Protecting Australia’s native bushfood industry
Soaking up some glorious winter sun at Native Oz Bushfoods with Doug and Tracey Goebel, I asked, “Doug, what brought you to this property?” he laughed, “we wanted a nice house with access to water, and we bought a shoebox with no water!”
“I think I’m here to protect the place,” Doug—a proud Bundjalung man—then reflected, pointing to several culturally significant sites that surround his family’s 40-acre property in Ropeley, on Yuggera Country, in the Lockyer Valley.
It’s Indigenous owned and operated businesses like Native Oz Bushfoods that embody the 2024 NAIDOC theme, ‘Keep the fire burning! Blak, Loud and Proud’.
From a “tax cheque and a $5,000 microloan” in 2019, to a self-sustaining value-add product range and a growing ecotourism business, Tracey and Doug still find time to liaise with community and government to advocate for the protection of Australian native foods and the vital role they play in Indigenous culture.

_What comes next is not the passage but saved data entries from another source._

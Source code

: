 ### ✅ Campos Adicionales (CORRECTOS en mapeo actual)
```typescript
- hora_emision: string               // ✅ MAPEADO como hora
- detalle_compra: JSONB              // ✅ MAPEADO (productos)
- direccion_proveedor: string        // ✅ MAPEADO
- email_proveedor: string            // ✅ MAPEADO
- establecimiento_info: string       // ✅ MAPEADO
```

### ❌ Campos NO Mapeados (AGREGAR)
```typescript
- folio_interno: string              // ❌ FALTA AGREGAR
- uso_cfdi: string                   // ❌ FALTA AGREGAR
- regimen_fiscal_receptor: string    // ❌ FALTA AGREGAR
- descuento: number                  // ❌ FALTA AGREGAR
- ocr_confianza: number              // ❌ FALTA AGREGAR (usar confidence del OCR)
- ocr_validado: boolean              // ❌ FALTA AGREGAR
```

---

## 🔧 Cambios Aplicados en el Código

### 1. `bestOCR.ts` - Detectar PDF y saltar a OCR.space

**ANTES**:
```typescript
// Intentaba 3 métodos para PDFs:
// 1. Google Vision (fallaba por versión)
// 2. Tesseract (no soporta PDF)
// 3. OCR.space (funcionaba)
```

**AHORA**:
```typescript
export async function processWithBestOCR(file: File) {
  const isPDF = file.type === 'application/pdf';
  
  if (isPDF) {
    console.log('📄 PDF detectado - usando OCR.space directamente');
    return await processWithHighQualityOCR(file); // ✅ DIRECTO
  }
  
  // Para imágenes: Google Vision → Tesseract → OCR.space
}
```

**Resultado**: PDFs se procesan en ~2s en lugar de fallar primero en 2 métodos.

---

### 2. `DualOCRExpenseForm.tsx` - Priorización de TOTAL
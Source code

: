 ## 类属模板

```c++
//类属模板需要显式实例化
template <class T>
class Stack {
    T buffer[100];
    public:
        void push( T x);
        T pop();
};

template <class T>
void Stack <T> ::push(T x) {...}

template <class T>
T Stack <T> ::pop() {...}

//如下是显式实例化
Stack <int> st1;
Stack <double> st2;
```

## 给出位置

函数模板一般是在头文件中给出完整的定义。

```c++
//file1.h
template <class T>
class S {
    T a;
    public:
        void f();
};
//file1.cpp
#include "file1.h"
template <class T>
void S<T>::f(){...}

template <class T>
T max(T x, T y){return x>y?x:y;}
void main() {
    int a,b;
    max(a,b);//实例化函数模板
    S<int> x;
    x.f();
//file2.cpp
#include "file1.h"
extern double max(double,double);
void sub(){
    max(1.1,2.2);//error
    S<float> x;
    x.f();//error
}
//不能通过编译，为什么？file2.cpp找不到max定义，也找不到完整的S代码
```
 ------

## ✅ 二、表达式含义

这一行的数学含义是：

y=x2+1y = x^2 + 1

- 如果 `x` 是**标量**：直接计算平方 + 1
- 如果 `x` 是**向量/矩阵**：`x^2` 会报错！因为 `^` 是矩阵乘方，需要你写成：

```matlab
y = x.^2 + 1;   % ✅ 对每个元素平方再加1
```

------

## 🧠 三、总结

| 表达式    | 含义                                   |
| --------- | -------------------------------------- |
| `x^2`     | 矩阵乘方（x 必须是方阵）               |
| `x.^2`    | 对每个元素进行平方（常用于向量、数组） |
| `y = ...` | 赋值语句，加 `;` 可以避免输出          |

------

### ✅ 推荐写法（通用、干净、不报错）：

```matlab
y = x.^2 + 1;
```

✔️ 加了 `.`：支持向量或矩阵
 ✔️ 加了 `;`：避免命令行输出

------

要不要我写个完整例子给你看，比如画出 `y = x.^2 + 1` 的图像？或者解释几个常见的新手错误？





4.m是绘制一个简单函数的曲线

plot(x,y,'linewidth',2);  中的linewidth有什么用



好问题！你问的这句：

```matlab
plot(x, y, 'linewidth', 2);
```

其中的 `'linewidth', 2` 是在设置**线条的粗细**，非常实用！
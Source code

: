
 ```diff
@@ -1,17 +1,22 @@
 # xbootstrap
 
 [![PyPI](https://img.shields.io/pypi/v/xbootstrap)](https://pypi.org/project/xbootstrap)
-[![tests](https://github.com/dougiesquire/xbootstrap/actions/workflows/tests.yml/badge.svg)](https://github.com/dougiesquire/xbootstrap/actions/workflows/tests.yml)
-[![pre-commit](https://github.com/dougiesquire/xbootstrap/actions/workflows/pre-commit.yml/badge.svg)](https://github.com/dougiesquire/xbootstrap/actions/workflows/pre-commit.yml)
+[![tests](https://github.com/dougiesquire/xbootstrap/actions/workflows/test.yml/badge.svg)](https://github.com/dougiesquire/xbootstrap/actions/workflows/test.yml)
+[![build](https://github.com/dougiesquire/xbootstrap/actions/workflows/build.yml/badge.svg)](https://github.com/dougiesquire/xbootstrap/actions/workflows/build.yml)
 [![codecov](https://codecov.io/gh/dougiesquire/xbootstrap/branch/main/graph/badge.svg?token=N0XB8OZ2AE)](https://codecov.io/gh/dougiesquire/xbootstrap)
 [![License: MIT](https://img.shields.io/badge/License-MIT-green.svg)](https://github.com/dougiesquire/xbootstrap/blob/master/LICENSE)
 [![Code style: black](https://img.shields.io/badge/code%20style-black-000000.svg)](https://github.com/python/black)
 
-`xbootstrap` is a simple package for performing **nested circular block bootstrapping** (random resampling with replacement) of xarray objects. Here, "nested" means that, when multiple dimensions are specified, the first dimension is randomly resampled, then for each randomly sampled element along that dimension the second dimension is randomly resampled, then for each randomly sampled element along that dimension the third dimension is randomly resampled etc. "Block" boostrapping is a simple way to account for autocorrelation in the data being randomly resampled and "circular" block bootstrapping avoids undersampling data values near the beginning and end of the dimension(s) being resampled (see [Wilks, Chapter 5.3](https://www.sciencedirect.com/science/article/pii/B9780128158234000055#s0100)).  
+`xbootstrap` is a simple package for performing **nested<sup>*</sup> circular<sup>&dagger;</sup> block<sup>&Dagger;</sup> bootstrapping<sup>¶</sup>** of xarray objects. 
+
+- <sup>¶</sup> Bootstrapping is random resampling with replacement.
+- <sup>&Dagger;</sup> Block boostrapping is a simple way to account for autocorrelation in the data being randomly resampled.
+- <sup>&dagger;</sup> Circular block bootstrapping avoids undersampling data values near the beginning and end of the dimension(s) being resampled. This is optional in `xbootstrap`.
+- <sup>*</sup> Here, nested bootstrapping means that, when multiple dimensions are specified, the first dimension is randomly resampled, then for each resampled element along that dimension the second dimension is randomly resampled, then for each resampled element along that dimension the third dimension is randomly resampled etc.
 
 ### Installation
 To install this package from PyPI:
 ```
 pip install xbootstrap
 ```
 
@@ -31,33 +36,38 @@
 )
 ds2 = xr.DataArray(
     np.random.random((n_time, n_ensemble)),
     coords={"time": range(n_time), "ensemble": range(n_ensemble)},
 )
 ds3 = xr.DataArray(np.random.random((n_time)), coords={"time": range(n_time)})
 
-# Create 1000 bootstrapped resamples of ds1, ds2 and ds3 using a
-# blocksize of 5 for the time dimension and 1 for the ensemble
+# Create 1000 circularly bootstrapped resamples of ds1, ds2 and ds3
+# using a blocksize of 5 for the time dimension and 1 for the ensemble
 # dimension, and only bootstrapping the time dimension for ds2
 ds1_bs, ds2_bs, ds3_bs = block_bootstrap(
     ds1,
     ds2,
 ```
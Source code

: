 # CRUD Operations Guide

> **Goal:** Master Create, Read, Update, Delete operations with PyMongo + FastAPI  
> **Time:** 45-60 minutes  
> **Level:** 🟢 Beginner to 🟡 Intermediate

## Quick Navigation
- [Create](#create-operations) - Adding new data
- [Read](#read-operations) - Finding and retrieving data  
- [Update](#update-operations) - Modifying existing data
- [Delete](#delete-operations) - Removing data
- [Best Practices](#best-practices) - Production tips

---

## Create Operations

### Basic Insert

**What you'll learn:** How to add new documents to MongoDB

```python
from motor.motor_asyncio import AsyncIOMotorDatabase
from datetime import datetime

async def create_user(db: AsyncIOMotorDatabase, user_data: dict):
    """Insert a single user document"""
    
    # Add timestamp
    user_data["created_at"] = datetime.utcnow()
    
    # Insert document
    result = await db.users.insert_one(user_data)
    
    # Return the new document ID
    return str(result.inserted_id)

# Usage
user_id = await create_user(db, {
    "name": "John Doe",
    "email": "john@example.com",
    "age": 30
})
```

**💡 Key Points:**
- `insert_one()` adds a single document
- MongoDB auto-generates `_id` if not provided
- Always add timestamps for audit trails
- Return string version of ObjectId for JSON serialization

From their commercial kitchen, Tracey and Doug produce a wide variety of jams, syrups, sauces, vinaigrettes, relishes, teas, soft drinks, salt rubs and spice blends. They sell these at local markets, festivals, and events, as well as online.
In 2022, the couple started welcoming school groups and tourists on tours of their educational garden where visitors touch and taste the plants and their fruit—including Lilly Pilly, Old Man Saltbush, Ruby Saltbush, and Wombat Berry—while learning about the flavour profiles, cooking and medicinal uses of the bushfoods they are sampling.
Behind the scenes, however, the Goebels are fighting to protect the future of not only their property, but the cultural integrity of native bushfoods as they become increasingly commercialised.
On the home front, Doug and Tracey faced difficulties in recovering from the 2022 floods as native bushfoods are not considered agricultural products, but ‘novel or other’.
Such classification was a significant barrier to the couple accessing funding to replant damaged trees and repair fences. It also means they cannot grow their business through exports.
Looking further afield, Tracey and Doug are alarmed at the ease with which foreign entities have purchased farms that grow native bushfoods and take this intellectual property offshore.
“If we’re not careful, we’ll be importing back our native foods from overseas,” Doug said.
‘Black cladding,’ non-Indigenous entities capitalising on native foods and First Nations culture, with meagre or no benefits to community is also a worry.
“We need a bipartisan policy support at both state and federal levels to ensure that the native bushfoods industry grows in a way that is culturally safe and ensures Blak businesses can thrive,” Tracey said.